Exercise aim:
Give the tally of lines in the listing that include "reset". No other words belong in the answer.

Dataset content:

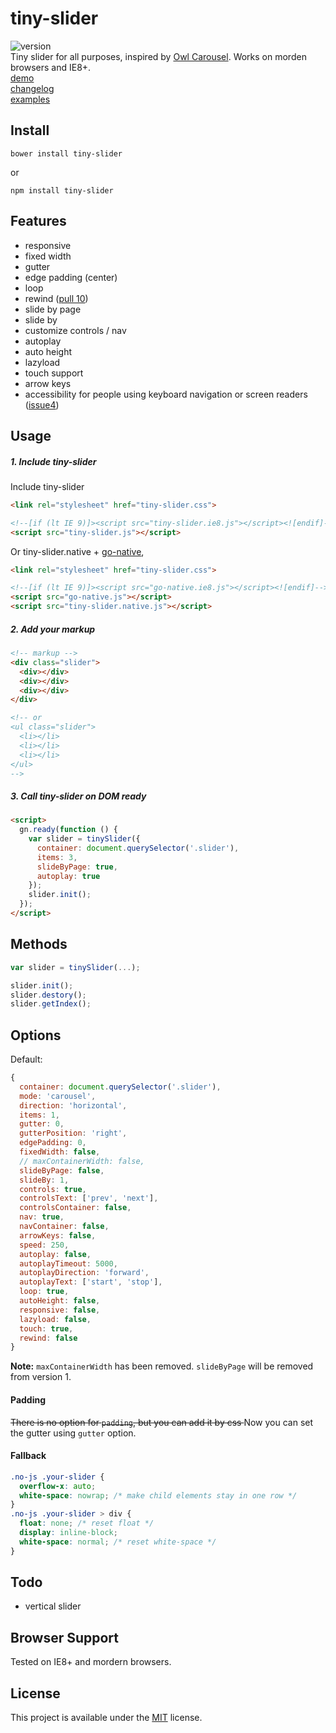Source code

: # tiny-slider
![version](https://img.shields.io/badge/Version-0.6.6-green.svg)   
Tiny slider for all purposes, inspired by [Owl Carousel](http://owlcarousel.owlgraphic.com/).
Works on morden browsers and IE8+.   
[demo](http://creatiointl.org/william/tiny-slider/v1/demo/)   
[changelog](changelog.md)  
[examples](examples.md)  

## Install
```
bower install tiny-slider
```
or
```
npm install tiny-slider
```

## Features
- responsive
- fixed width
- gutter
- edge padding (center)
- loop
- rewind ([pull 10](https://github.com/ganlanyuan/tiny-slider/pull/10))
- slide by page
- slide by
- customize controls / nav
- autoplay
- auto height
- lazyload
- touch support
- arrow keys
- accessibility for people using keyboard navigation or screen readers ([issue4](https://github.com/ganlanyuan/tiny-slider/issues/4))

## Usage
##### 1. Include tiny-slider
Include tiny-slider
```html
<link rel="stylesheet" href="tiny-slider.css">

<!--[if (lt IE 9)]><script src="tiny-slider.ie8.js"></script><![endif]-->
<script src="tiny-slider.js"></script>
```
Or tiny-slider.native + [go-native](https://github.com/ganlanyuan/go-native),
```html
<link rel="stylesheet" href="tiny-slider.css">

<!--[if (lt IE 9)]><script src="go-native.ie8.js"></script><![endif]-->
<script src="go-native.js"></script>
<script src="tiny-slider.native.js"></script>
```
##### 2. Add your markup
```html
<!-- markup -->
<div class="slider">
  <div></div>
  <div></div>
  <div></div>
</div>

<!-- or 
<ul class="slider">
  <li></li>
  <li></li>
  <li></li>
</ul> 
-->
```
##### 3. Call tiny-slider on DOM ready
```html
<script>
  gn.ready(function () {
    var slider = tinySlider({
      container: document.querySelector('.slider'),
      items: 3,
      slideByPage: true,
      autoplay: true
    });
    slider.init();
  });
</script>
```
## Methods
```javascript
var slider = tinySlider(...);

slider.init();
slider.destory();
slider.getIndex();
```
## Options
Default:
```javascript
{
  container: document.querySelector('.slider'),
  mode: 'carousel',
  direction: 'horizontal',
  items: 1,
  gutter: 0,
  gutterPosition: 'right',
  edgePadding: 0,
  fixedWidth: false,
  // maxContainerWidth: false,
  slideByPage: false,
  slideBy: 1,
  controls: true,
  controlsText: ['prev', 'next'],
  controlsContainer: false,
  nav: true,
  navContainer: false,
  arrowKeys: false,
  speed: 250,
  autoplay: false,
  autoplayTimeout: 5000,
  autoplayDirection: 'forward',
  autoplayText: ['start', 'stop'],
  loop: true,
  autoHeight: false,
  responsive: false,
  lazyload: false,
  touch: true,
  rewind: false
}
```
**Note:** `maxContainerWidth` has been removed. `slideByPage` will be removed from version 1.

#### Padding
<del>There is no option for `padding`, but you can add it by css </del>
Now you can set the gutter using `gutter` option.

#### Fallback
```css
.no-js .your-slider { 
  overflow-x: auto; 
  white-space: nowrap; /* make child elements stay in one row */
}
.no-js .your-slider > div { 
  float: none; /* reset float */
  display: inline-block;
  white-space: normal; /* reset white-space */
}
```

## Todo
- vertical slider


## Browser Support
Tested on IE8+ and mordern browsers.

## License
This project is available under the [MIT](https://opensource.org/licenses/mit-license.php) license.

Answer section:
2